A Blood Red Sun

April 27, 2011
A girl, vacant of expression, sat on the sofa in the living room. The room was silent except for the buzz of a television the girl was watching. She neither seemed interested in the show, which was black and white, or seemed displeased at the news items that flashed onto the screen.

It was when the weather was being announced, precisely at 8:30, that the clock chimed. No other sound was heard except for the television. The clock chime seemed abnormally loud.
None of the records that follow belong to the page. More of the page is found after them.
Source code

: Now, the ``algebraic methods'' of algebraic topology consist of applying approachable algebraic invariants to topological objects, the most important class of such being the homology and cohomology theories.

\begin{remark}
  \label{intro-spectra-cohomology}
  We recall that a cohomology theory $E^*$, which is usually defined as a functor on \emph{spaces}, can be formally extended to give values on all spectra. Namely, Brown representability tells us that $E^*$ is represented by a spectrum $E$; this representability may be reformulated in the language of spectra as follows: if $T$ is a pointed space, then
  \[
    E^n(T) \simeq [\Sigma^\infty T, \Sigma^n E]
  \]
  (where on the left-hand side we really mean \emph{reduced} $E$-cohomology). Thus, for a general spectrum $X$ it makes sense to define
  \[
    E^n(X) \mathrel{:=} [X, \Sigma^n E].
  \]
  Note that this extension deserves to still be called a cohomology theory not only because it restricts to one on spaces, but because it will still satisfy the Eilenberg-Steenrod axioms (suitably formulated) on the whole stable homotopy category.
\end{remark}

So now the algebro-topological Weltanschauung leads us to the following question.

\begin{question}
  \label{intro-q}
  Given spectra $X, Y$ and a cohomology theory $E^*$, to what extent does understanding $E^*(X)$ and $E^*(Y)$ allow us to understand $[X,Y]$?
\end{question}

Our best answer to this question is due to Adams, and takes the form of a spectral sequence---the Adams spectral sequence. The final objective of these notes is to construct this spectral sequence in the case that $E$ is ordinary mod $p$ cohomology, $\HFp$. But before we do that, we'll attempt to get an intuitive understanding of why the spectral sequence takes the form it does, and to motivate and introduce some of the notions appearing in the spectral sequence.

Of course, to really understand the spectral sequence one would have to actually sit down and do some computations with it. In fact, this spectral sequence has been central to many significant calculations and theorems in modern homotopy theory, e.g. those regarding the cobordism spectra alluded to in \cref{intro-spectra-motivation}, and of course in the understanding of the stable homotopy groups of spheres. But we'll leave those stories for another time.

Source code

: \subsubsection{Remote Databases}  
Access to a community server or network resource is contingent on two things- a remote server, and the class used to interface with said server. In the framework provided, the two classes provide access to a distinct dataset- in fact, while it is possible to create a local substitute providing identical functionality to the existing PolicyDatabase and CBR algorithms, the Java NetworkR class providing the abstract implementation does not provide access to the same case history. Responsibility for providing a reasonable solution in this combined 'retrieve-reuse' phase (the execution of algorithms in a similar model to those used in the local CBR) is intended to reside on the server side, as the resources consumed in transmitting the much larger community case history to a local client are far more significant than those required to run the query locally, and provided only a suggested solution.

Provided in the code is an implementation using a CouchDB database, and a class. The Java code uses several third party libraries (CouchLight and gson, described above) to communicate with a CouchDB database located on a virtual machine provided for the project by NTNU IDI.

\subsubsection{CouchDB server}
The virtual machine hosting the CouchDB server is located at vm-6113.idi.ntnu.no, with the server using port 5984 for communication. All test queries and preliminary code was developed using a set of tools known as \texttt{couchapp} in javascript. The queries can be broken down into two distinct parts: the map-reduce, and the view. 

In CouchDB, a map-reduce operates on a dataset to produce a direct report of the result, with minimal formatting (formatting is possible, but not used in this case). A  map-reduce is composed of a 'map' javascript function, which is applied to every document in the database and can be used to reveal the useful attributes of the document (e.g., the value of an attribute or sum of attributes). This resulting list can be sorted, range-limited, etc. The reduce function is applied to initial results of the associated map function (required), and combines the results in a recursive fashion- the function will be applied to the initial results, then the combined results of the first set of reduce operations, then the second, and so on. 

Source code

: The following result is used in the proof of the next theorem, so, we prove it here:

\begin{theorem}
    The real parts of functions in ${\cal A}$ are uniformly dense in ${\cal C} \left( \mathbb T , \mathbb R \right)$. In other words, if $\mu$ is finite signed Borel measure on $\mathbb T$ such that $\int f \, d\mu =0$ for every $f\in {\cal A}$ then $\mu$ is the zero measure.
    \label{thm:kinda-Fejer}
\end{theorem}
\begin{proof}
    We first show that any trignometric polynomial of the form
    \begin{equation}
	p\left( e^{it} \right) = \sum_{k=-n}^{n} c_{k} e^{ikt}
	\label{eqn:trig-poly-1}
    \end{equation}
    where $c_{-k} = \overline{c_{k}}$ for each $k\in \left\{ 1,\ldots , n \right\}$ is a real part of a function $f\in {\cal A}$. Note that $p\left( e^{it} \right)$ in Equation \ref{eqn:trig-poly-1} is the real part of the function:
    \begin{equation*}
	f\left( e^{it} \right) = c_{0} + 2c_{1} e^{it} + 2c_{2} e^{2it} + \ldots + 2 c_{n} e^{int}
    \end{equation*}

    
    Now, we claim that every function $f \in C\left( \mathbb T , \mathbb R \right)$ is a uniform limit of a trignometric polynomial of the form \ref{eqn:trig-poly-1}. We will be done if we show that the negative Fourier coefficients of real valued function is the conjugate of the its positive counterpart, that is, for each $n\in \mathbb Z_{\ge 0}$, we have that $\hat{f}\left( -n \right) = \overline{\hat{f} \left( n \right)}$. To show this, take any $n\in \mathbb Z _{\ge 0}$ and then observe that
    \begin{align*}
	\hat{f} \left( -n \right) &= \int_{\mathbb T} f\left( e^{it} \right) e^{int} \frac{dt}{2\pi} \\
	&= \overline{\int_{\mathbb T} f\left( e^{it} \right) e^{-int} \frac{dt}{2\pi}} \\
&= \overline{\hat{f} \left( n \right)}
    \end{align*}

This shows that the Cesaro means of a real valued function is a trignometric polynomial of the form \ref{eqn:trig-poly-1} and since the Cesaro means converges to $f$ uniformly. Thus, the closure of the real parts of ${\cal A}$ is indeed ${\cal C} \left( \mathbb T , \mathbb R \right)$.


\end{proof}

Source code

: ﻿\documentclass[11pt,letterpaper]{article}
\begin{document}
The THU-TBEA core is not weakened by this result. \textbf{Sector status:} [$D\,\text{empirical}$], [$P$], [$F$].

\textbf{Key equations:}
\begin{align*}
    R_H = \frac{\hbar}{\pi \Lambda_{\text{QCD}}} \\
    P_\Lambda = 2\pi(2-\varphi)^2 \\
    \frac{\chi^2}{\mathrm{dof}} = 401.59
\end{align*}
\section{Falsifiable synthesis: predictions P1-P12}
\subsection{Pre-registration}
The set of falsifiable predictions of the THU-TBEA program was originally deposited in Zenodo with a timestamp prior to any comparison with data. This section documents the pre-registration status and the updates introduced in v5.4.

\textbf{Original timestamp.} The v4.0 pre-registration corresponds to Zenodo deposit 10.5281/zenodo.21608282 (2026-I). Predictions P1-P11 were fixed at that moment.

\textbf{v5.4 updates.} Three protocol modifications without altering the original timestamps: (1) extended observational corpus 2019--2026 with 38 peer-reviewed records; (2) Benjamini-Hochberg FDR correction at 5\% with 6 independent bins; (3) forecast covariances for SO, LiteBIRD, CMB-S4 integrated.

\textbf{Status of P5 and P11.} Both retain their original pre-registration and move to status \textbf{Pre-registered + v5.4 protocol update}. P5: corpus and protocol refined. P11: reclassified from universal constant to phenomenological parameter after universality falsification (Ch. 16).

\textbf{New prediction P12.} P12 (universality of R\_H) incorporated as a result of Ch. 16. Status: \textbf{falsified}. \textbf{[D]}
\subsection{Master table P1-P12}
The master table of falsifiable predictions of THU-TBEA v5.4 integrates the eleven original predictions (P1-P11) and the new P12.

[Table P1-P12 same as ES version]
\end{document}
No movement was visible throughout the house. No man clattering down the wooden stairs fixing his tie as he went, as he got ready for work. No mother calling her sleeping children to get out of bed. Only silence and the clock now chiming five times.
“The weather in Alaska today is going to be cold. Be careful—

“So make sure you wear extra protection as you head out—
“If you are traveling today, take extra care to—
“It is going to be cold tomorrow as well—
Breakfast was the usual affair. A gleaming kitchen with all new cabinets and even a brand new refrigerator were against one wall, while an empty table stood abandoned against the other. The sunlight outside poured into the kitchen. A radio hummed while a woman stood next to one of the countertops. Her smile was vague as though she were lost in a fog, deep within a cave, far from the world, empty of emotion. No pulse running through her body. She stood there, not calling her children for breakfast, not making breakfast, not doing anything but existing. Even as she did so, her unnatural smile was wasting away.
The yard of the house was ornamental grass with patches of snow. The quietness was like that of a church. It was too painful to bear. The sun shined but gave warmth to the man who stood next to a brand new car. It looked as though the man were going to get into it, but froze at just that moment, unaware, a smile still plastered on his face. There was, however, something different about the man. His face had cracks across it. One was down his cheek, the other down his neck. The third was at the corner of his mouth, giving the impression of a jagged face on a pumpkin.
The clock read twelve, but the sun was already setting. Or was it setting? Instead of the chime that was constant, there was a new sound. A siren. It echoed loudly, yet no movement was made. It rang over and over again. It wailed so loudly that nothing else could be heard. In the distance a sun as bloody as the most beautiful sunset, more beautiful than the world itself was, perhaps, present in all its glory, was growing larger by the second. In less than a second, in fact, it was less than a hundredth second, the energy overhead blasted into the quiet neighborhood, obliterating everything and everyone including the family, their grins un-phased as they blew up into many pieces. Fires sprang up everywhere, but no screams of panic could be heard.
When the dust cleared, only a haze of smoke and rubble remained. Among them was a plastic head of the still smiling girl, with a missing eyeball rolling into the now open refrigerator. Her body, which was half melted, lay a few feet away. The air smelled of burnt plastic, and through the silence a clock could be heard tolling until it was swallowed by the emptiness of the world.